Burston chirps about an "exhaustive" Gallup poll of the world's Muslims (actually a sample of 50,000) that "claims to represent the views of 90% of the world's 1.3 billion Muslims", 93% of whom are said to be moderates who condemn the 9/11 attacks.

Even disregarding the questionable reliability of such a poll, we all know that a dangerous distinction is consistently made between terrorism against Israel - which they "understand" - and the terrorism everywhere else.

Moreover, 7% of 1.3 billion is an awful lot of radical, blood-thirsty jihadists, particularly when so many of them reside within spitting distance of your own home.

Burston concludes with these empty words: "If recent indications hold, Islamist terrorism as an ideological brushfire is dimming in its ability to galvanize and electrify."

If we needed evidence of his delusion, last night was it. The demise of Islamist terrorism is nowhere on the horizon.

The world watches us grieve and bury our dead children. But it cannot commiserate. It sees footage of the "poor" Gazans rejoicing over our murdered children, handing out candies to passers-by, but it cannot condemn. (See AP's report this morning: "Hamas militants in the Gaza Strip praised the operation in a statement, and thousands of Palestinians took to the streets of Gaza to celebrate.")

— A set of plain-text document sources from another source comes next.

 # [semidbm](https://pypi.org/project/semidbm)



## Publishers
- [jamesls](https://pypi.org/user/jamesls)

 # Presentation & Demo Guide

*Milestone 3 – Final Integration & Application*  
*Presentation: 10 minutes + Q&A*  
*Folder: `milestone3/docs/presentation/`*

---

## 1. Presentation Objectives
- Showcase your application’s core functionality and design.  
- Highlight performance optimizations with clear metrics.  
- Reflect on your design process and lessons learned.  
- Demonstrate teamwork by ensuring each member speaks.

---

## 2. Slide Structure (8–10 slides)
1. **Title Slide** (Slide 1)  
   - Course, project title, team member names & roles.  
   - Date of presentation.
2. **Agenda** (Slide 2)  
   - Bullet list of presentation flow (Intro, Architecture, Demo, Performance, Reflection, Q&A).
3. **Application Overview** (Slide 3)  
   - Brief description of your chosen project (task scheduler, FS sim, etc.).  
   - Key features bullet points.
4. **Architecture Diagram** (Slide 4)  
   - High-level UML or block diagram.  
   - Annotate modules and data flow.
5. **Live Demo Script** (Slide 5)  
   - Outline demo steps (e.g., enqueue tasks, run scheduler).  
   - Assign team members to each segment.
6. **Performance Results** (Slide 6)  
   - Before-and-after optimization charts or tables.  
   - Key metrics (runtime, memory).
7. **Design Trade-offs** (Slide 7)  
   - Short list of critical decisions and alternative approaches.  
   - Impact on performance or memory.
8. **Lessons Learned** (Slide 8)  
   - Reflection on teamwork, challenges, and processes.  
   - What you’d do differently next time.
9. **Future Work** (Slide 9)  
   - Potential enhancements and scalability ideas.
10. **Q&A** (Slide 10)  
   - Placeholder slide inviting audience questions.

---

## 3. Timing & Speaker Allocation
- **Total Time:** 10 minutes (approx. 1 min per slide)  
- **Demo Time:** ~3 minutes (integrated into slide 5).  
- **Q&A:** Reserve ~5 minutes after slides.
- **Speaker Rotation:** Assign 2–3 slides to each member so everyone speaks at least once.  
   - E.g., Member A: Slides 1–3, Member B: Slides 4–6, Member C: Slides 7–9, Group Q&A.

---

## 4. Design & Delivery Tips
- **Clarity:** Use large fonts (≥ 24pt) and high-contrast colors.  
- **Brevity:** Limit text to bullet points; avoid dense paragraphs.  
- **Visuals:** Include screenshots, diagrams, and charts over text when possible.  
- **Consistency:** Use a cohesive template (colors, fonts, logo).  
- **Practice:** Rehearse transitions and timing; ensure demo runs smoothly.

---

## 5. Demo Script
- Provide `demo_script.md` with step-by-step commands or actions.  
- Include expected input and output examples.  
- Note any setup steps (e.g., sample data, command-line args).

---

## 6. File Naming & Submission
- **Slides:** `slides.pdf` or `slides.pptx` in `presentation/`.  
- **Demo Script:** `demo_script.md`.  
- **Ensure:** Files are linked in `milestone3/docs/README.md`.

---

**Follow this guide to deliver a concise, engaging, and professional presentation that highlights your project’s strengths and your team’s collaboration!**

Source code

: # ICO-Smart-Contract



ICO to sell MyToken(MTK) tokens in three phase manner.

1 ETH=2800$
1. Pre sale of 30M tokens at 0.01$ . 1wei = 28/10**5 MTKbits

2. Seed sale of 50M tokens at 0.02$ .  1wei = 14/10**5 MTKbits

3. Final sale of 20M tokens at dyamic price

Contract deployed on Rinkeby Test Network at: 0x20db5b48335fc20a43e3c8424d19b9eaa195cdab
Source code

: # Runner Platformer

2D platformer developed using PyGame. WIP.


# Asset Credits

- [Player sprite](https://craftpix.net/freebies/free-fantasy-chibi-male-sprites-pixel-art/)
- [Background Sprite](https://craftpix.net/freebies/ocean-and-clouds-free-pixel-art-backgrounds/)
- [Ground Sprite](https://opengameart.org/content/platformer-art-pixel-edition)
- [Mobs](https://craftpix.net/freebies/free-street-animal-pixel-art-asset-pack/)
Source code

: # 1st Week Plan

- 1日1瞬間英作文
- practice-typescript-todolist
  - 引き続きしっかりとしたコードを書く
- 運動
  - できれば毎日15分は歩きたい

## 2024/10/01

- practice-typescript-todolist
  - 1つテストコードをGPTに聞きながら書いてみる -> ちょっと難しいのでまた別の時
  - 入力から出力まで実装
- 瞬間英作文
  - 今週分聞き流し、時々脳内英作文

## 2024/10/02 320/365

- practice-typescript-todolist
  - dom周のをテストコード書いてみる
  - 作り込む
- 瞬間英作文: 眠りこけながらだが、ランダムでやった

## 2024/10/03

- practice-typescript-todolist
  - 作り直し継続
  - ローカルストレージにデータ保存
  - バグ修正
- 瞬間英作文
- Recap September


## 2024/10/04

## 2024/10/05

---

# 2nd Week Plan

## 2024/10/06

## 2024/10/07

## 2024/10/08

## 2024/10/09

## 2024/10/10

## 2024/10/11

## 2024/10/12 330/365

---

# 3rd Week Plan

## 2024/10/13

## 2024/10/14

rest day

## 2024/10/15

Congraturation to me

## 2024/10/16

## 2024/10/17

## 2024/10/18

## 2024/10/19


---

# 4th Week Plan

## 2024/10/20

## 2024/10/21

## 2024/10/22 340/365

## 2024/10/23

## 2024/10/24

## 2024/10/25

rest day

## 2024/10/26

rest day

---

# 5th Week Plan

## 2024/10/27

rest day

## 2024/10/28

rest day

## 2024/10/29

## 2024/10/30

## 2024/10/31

Almost every major news-network concluded its reports of the terror attack with variations on this unrelated addendum: "...An inevitable response to last week's Israeli military operation in Gaza that killed more than 100 Palestinians." Never mind that those casualties were Palestinian terrorists clutching sub-machine guns along with the neighbors they chose to endanger by fighting from within their midst.

With that one sentence the Western mainstream media have equated them with innocent Jewish school-children murdered in school, seated at their desks, clutching their books.

---

We remember the young victims of last night's murderous terror attack on the Merkaz Harav Yeshiva:
Segev Pniel Avihail, 15, of Neve Daniel
Neriah Cohen, 15, of Jerusalem
Yonatan Yitzhak Eldar, 16, of Shilo
Yonadav Haim Hirschfeld, 19, of Kohav Hashahar
Yohai Lifshitz, 18, of Jerusalem
Doron Tronoh Maharata, 26, of Ashdod
Avraham David Moses, 16, of Efrat
Ro'i Roth, 18, of Elkana

Our thoughts and prayers are with the wounded and with the families of all those caught in the line of fire of the barbarian gunman and his backers.